Iqbal menghabiskan cola-nya, sementara aku diam membisu. Aku yakin kasus ini akan berbuntut semakin panjang sampai sosok itu berhasil dipungut polisi. Parahnya, semuanya akan melibatkanku dan seorang Aster Widoyo tak bisa benar-benar hidup bebas sampai kasus ini terungkap.
"Oh Giny, sudah mati pun kau tetap saja merepotkanku," - batinku dalam hati.
***
Guyuran hujan di luar sana sudah agak mereda, sebuah payung hitam menjulang di atas kepalaku sambil menerjang udara malam yang dingin. Perlahan langkahku meninggalkan kafe yang sepi sebelum kedatanganku lalu tiba-tiba ramai setelah aku masuk ditambah hujan yang menyerbu.
Menurutku, hanya disanalah pikiranku bisa berjalan dengan tenang dan tentram. Kuharap setelah semua yang terjadi padaku, Tuhan memberikan pengampunan dan kesempatan terbaik untuk hidup di dunia ini. Karena kudengar samar-samar, kasus pembunuhan Giny Kumalasari di manor kutukan akan segera ditutup polisi dengan berbagai alasan. Akhirnya, setelah sekian lama aku bisa lepas dari bayang-bayang polisi, investigasi, dan terlebih kematian Giny.

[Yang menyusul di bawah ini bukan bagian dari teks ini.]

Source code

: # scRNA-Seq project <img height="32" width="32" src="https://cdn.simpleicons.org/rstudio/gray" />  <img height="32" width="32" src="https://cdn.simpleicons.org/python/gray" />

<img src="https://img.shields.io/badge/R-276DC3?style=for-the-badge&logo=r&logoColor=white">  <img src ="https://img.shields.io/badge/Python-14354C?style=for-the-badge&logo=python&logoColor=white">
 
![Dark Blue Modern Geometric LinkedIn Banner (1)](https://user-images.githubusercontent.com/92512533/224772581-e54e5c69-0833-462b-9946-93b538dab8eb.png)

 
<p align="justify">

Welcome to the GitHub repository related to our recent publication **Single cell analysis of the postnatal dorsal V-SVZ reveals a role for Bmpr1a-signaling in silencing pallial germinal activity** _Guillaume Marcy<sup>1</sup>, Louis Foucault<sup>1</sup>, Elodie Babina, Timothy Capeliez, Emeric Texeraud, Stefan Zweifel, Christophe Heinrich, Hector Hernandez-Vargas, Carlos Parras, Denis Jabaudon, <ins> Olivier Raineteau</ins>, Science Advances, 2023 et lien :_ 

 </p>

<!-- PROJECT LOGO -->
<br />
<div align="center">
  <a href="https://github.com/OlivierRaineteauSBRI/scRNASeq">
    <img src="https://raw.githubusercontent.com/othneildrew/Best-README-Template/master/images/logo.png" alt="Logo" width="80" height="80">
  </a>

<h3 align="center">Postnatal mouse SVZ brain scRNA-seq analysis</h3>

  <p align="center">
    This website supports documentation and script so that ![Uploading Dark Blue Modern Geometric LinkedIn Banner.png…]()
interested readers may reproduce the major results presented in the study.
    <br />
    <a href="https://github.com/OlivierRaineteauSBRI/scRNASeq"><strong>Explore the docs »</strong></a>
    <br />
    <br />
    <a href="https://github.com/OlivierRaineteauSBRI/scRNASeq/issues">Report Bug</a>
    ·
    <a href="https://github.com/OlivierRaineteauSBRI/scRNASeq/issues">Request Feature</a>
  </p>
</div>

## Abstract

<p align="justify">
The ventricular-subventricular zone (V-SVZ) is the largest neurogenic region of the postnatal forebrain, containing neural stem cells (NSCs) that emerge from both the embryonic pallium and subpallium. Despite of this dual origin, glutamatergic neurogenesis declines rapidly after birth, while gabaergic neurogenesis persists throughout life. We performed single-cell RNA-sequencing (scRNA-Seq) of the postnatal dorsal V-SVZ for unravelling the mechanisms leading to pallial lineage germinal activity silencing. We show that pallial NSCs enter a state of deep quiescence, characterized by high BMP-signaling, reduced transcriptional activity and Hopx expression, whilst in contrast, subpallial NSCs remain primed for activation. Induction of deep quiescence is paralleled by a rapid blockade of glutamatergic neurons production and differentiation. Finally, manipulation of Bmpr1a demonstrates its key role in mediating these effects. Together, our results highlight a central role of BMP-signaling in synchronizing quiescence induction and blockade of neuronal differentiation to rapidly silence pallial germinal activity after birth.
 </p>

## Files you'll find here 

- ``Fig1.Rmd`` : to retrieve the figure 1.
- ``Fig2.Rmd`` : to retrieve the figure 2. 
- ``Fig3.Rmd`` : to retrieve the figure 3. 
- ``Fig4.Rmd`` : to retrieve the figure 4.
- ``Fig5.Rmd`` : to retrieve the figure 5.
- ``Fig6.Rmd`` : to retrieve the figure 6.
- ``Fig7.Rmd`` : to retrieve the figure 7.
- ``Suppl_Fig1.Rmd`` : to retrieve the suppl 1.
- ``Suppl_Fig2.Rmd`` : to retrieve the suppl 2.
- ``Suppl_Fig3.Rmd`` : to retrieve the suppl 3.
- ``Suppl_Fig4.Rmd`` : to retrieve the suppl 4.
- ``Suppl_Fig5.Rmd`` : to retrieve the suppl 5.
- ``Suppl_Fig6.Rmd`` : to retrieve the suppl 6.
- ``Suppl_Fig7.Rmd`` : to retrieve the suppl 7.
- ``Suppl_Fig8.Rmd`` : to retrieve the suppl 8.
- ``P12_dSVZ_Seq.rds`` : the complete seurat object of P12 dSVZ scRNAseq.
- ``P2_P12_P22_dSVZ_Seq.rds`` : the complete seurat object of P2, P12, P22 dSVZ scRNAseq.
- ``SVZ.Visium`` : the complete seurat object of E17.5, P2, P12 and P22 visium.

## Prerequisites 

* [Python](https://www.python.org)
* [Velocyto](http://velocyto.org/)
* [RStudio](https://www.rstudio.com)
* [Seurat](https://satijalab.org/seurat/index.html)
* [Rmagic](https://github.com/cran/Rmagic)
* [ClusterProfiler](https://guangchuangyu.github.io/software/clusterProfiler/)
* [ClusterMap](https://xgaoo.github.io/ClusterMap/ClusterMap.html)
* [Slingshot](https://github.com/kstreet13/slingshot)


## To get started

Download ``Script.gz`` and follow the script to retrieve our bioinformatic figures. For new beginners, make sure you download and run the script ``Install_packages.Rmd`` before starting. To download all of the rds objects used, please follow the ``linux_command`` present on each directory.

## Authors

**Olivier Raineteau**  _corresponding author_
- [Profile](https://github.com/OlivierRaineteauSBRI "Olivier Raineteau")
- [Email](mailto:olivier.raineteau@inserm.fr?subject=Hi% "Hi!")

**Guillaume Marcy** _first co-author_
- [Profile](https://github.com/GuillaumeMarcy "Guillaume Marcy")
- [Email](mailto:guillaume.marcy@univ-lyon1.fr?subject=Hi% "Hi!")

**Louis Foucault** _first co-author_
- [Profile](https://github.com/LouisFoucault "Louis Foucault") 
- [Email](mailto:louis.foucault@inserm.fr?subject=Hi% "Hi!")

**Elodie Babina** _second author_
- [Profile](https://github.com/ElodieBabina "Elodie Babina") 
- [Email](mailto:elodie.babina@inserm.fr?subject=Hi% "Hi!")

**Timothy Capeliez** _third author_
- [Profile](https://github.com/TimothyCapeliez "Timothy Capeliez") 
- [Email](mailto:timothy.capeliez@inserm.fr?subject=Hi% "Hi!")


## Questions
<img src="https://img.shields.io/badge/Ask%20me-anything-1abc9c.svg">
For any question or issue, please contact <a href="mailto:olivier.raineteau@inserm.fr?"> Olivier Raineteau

Kedua sol sepatuku kembali menapakki jalan pulang, sudah satu tahun belakangan aku memutuskan untuk tinggal sendiri. Di umurku yang menginjak delapan belas tahun mungkin lebih baik sudah berpisah dengan rumah untuk hidup lebih mandiri.
Tak sampai sepuluh menit kedua mataku bisa melihat bangunan rumah tingkat empat didepan lapangan basket. Salah satu telunjukku memencet bel sebelum menutup payung, lalu masuk ke dalam rumah tersebut. Kamarku ada di lantai dua nomor lima dimana Aku bisa santai menikmati orang-orang bermain basket tiap sore tiba.
"Aster, kuharap kau tidak melupakan makan malammu," celetuk sebuah suara sesaat setelah pintu tertutup.
"Tentu saja tidak Nyonya Jean, Aku tak suka membiarkan perutku keroncongan," balasku sembari menaruh payung dalam kotak kayu disamping pintu masuk.
"Baguslah kalau begitu, jangan lupa bersihkan dirimu sebelum tidur,"
"Yeah, terimakasih,"
Derap-derap langkahku langsung meluncur menaikki tangga, sementara kamar sebelah sudah tak menyalakan lampu.
"Kemana Celine?" - tanyaku dalam hati.
Ya, biasanya anak itu yang paling terlambat pulang. Namun malam itu kamarnya sudah gelap, apa Dia sudah tidur? Atau sedang pergi? Oh tidak, itu bukan urusanku.